Saved data entries
────────────────

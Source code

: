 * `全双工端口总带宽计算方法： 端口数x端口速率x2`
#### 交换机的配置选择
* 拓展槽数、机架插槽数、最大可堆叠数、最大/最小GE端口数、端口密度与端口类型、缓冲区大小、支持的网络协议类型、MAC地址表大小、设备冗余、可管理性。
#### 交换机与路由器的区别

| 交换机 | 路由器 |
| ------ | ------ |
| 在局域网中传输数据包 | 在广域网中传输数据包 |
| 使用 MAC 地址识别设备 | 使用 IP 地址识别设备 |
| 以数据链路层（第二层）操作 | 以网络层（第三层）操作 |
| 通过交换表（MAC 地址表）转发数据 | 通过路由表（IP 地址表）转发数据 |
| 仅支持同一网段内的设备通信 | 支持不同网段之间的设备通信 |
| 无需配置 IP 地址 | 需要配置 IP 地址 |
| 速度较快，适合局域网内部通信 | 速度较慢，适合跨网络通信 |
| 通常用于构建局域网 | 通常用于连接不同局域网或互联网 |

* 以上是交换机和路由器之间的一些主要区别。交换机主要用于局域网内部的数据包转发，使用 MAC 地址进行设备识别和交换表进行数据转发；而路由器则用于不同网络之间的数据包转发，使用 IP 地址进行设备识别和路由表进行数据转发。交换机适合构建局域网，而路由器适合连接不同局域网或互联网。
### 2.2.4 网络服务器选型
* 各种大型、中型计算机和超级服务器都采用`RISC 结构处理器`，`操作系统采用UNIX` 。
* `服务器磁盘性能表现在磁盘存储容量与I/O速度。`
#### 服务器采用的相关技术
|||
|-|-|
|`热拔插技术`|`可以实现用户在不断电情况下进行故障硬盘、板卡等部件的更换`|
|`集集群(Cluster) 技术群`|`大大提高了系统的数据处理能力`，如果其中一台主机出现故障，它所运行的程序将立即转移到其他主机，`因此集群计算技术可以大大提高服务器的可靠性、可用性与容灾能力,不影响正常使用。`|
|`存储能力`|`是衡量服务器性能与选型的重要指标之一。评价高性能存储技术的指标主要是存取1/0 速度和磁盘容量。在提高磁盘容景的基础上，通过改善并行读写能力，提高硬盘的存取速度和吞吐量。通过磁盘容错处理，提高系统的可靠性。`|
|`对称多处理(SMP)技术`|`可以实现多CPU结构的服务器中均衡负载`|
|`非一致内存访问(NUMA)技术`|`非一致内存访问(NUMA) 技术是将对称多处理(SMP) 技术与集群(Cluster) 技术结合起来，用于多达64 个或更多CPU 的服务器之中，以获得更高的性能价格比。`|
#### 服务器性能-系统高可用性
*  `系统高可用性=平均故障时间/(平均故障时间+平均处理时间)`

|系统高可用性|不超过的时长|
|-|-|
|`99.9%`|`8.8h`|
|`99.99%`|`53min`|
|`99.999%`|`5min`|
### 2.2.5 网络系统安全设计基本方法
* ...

────────────────

§ **WHAT TO DO**
What's wanted is each line above, transcribed with nothing altered.

§ **OUTPUT**
Source code

: * `全双工端口总带宽计算方法： 端口数x端口速率x2`
#### 交换机的配置选择
* 拓展槽数、机架插槽数、最大可堆叠数、最大/最小GE端口数、端口密度与端口类型、缓冲区大小、支持的网络协议类型、MAC地址表大小、设备冗余、可管理性。
#### 交换机与路由器的区别

| 交换机 | 路由器 |
| ------ | ------ |
| 在局域网中传输数据包 | 在广域网中传输数据包 |
| 使用 MAC 地址识别设备 | 使用 IP 地址识别设备 |
| 以数据链路层（第二层）操作 | 以网络层（第三层）操作 |
| 通过交换表（MAC 地址表）转发数据 | 通过路由表（IP 地址表）转发数据 |
| 仅支持同一网段内的设备通信 | 支持不同网段之间的设备通信 |
| 无需配置 IP 地址 | 需要配置 IP 地址 |
| 速度较快，适合局域网内部通信 | 速度较慢，适合跨网络通信 |
| 通常用于构建局域网 | 通常用于连接不同局域网或互联网 |

* 以上是交换机和路由器之间的一些主要区别。交换机主要用于局域网内部的数据包转发，使用 MAC 地址进行设备识别和交换表进行数据转发；而路由器则用于不同网络之间的数据包转发，使用 IP 地址进行设备识别和路由表进行数据转发。交换机适合构建局域网，而路由器适合连接不同局域网或互联网。
### 2.2.4 网络服务器选型
* 各种大型、中型计算机和超级服务器都采用`RISC 结构处理器`，`操作系统采用UNIX` 。
* `服务器磁盘性能表现在磁盘存储容量与I/O速度。`
#### 服务器采用的相关技术
|||
|-|-|
|`热拔插技术`|`可以实现用户在不断电情况下进行故障硬盘、板卡等部件的更换`|
|`集集群(Cluster) 技术群`|`大大提高了系统的数据处理能力`，如果其中一台主机出现故障，它所运行的程序将立即转移到其他主机，`因此集群计算技术可以大大提高服务器的可靠性、可用性与容灾能力,不影响正常使用。`|
|`存储能力`|`是衡量服务器性能与选型的重要指标之一。评价高性能存储技术的指标主要是存取1/0 速度和磁盘容量。在提高磁盘容景的基础上，通过改善并行读写能力，提高硬盘的存取速度和吞吐量。通过磁盘容错处理，提高系统的可靠性。`|
|`对称多处理(SMP)技术`|`可以实现多CPU结构的服务器中均衡负载`|
|`非一致内存访问(NUMA)技术`|`非一致内存访问(NUMA) 技术是将对称多处理(SMP) 技术与集群(Cluster) 技术结合起来，用于多达64 个或更多CPU 的服务器之中，以获得更高的性能价格比。`|
#### 服务器性能-系统高可用性
*  `系统高可用性=平均故障时间/(平均故障时间+平均处理时间)`

|系统高可用性|不超过的时长|
|-|-|
|`99.9%`|`8.8h`|
|`99.99%`|`53min`|
|`99.999%`|`5min`|
### 2.2.5 网络系统安全设计基本方法
* ...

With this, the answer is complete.